Proton transport has been revealed for different systems, such as barium cerates and zirconates, lanthanum orthoniobates and scandates, etc.2,17 One of the most studied HTPCs is material based on barium cerate and zirconate because of high proton conductivity.18,19 However, BaCeO3- and BaZrO3-based oxides suffer from insufficient chemical stability in the presence of CO2 and H2O because of gradual carbonate/hydroxide formation.20 Another key problem is the high sintering temperatures required for preparing highly dense ceramic materials.21

There are a number of possible ways to resolve the aforementioned issues. For example, the phase stability of barium cerate can be enhanced by doping22 (In3+, Nb5+, Sn4+, Ca2+); the design of new materials with a low Ba concentration (for example, LaNbO4, La2Ce2O7, LaYO3) is also an alternative way to develop chemically stable oxides.23,24,25,26 Lanthanum yttrate (LaYO3) represents the perovskite structure HTPC family. Doped LaYO3-based materials have high chemical stability in the presence of H2O/CO2 due to the absence of barium cations causing the subsequent formation of impurity phases with barium.27 Moreover, the yttrates exhibit a wide electrolytic domain boundary and no phase transitions between 20°C and 1400°C,28 representing some technological advantages from the thermomechanical point of view. Since the ionic conductivity of these materials is lower than those of BaCeO3 or BaZrO3, the application of yttrates is unlikely to be practical under real conditions. Nevertheless, they can be effectively used in electrochemical solid-state gas sensors29 when the operation of such analytical devices is not affected by the ohmic resistance of electrolytes. However, a limited range of LaYO3-based derivatives has been characterised. Traditionally, LaYO3 has been modified by carrying out A-site doping with alkaline earth elements as acceptor dopants,27,28 while the effect of B-site substitution of LaYO3 on the functional properties has been considered to a lesser extent.29,30

In this work, one of the most studied yttrates (La0.9Sr0.1YO3–δ) was selected as a model oxide and its doping with M2O3 (M = Yb, Ho, Dy) was performed to evaluate the effect of such an isovalent doping on the structural, thermal and electrical properties of the La0.9Sr0.1Y0.9M0.1O3–δ materials. Special attention was paid to the fabrication of the single-phase and highly dense ceramic materials, which, according to analysis of literature data, is one of the greatest technological challenges.

Experimental Procedures

Materials Synthesis

The La0.9Sr0.1Y0.9M0.1O3–δ (M = Y, Yb, Dy, Ho) materials were synthesised via a citrate–nitrate synthesis method, which included the decomposition of organometallic complexes at high temperatures. SrCO3, La(NO3)3·6H2O, Y(NO3)3·6H2O, Yb2O3, Ho2O3 and Dy2O3 with a purity higher than 99.0% were used as starting reagents. Strontium carbonate and oxides were first calcined at 200°C (2 h) and 1000°C (2 h), respectively, taken in stoichiometric amounts and then dissolved in a diluted solution of nitric acid. Citric acid as a complexing agent and fuel was added in an equimolar amount relative to the total moles of cations. The resulting solution was slowly heated to 100°C under stirring. After that, an ammonia solution was added to obtain the neutral condition (pH ≈ 7). The final solution was heated up to 300°C to initiate the processes of active water evaporation and, subsequently, residue self-ignition. Preliminary heat treatment of the obtained disperse powders was carried out at 1050°C for 5 h. Following subsequent mechanical activation of the powders, they were synthesised at 1100°C for 5 h.

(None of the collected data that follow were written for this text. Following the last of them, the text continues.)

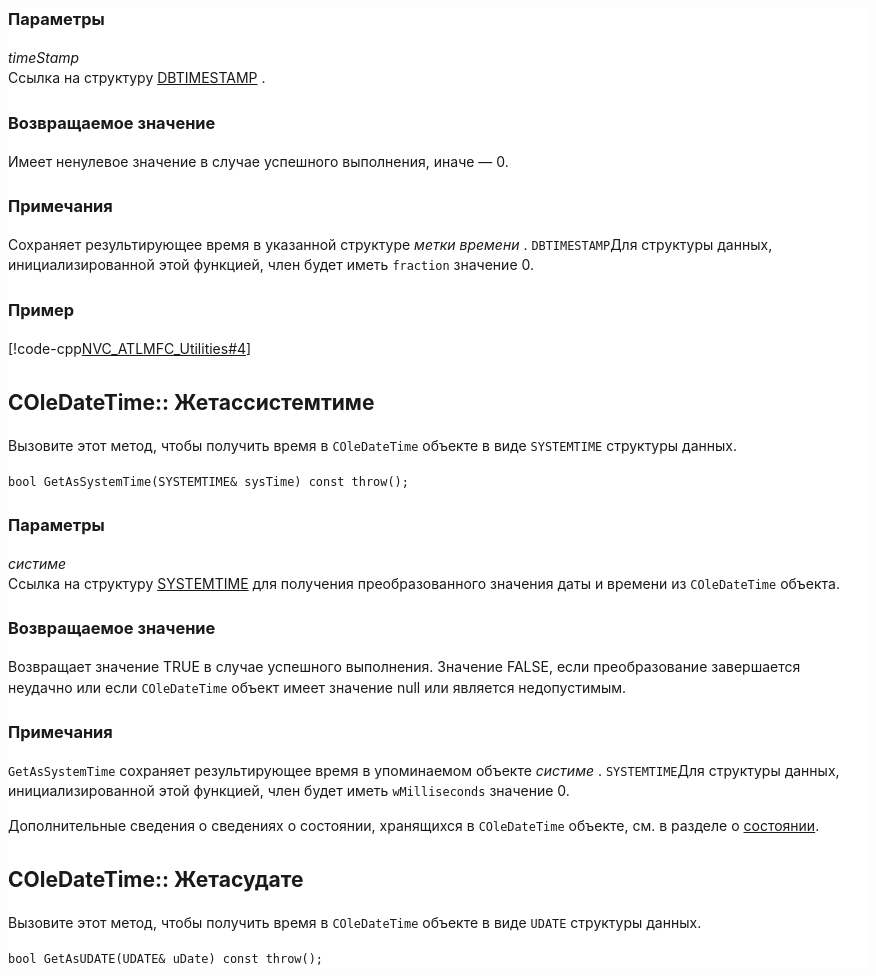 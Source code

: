 ### <a name="parameters"></a>Параметры

*timeStamp*<br/>
Ссылка на структуру [DBTIMESTAMP](/dotnet/api/system.data.oledb.oledbtype) .

### <a name="return-value"></a>Возвращаемое значение

Имеет ненулевое значение в случае успешного выполнения, иначе — 0.

### <a name="remarks"></a>Примечания

Сохраняет результирующее время в указанной структуре *метки времени* . `DBTIMESTAMP`Для структуры данных, инициализированной этой функцией, член будет иметь `fraction` значение 0.

### <a name="example"></a>Пример

[!code-cpp[NVC_ATLMFC_Utilities#4](../../atl-mfc-shared/codesnippet/cpp/coledatetime-class_6.cpp)]

## <a name="coledatetimegetassystemtime"></a><a name="getassystemtime"></a> COleDateTime:: Жетассистемтиме

Вызовите этот метод, чтобы получить время в `COleDateTime` объекте в виде `SYSTEMTIME` структуры данных.

```
bool GetAsSystemTime(SYSTEMTIME& sysTime) const throw();
```

### <a name="parameters"></a>Параметры

*систиме*<br/>
Ссылка на структуру [SYSTEMTIME](/windows/win32/api/minwinbase/ns-minwinbase-systemtime) для получения преобразованного значения даты и времени из `COleDateTime` объекта.

### <a name="return-value"></a>Возвращаемое значение

Возвращает значение TRUE в случае успешного выполнения. Значение FALSE, если преобразование завершается неудачно или если `COleDateTime` объект имеет значение null или является недопустимым.

### <a name="remarks"></a>Примечания

`GetAsSystemTime` сохраняет результирующее время в упоминаемом объекте *систиме* . `SYSTEMTIME`Для структуры данных, инициализированной этой функцией, член будет иметь `wMilliseconds` значение 0.

Дополнительные сведения о сведениях о состоянии, хранящихся в `COleDateTime` объекте, см. в разделе о [состоянии](#getstatus).

## <a name="coledatetimegetasudate"></a><a name="getasudate"></a> COleDateTime:: Жетасудате

Вызовите этот метод, чтобы получить время в `COleDateTime` объекте в виде `UDATE` структуры данных.

```
bool GetAsUDATE(UDATE& uDate) const throw();
```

The cylindrical pellets were prepared by uniaxial pressing of the powders followed by their sintering at 1450°C for 5 h. The behaviour of the ceramic samples under sintering was estimated using the data on total shrinkage and relative density.

Structural and Microstructural Characterisation

The phase structure of the sintered materials was studied by X-ray diffraction (XRD) analysis using a DMAX-2500 diffractometer with Ni-filtered CuKα radiation.31 The data were obtained at room temperature in a 2θ range of 20°–80° and a scanning step of 0.02°. The structural parameter refinement was performed by the Rietveld method using Fullprof software.32

The morphology of the ceramic samples was analysed by means of a TESCAN MIRA 3 LMU scanning electron microscope.31

Thermal and Electrical Characterisation

Thermal behaviour of the materials was studied with a DIL 402 C dilatometer between 25°C and 1000°C in air atmosphere. The heating/cooling rate was equal to 5°C min−1. The obtained data were used to determine the thermal expansion coefficients (TECs).

Electrical properties were studied using both two-probe AC and four-probe DC methods. The former was used to separate the total conductivity on bulk and grain boundary components, while the latter to evaluate the high-temperature transport.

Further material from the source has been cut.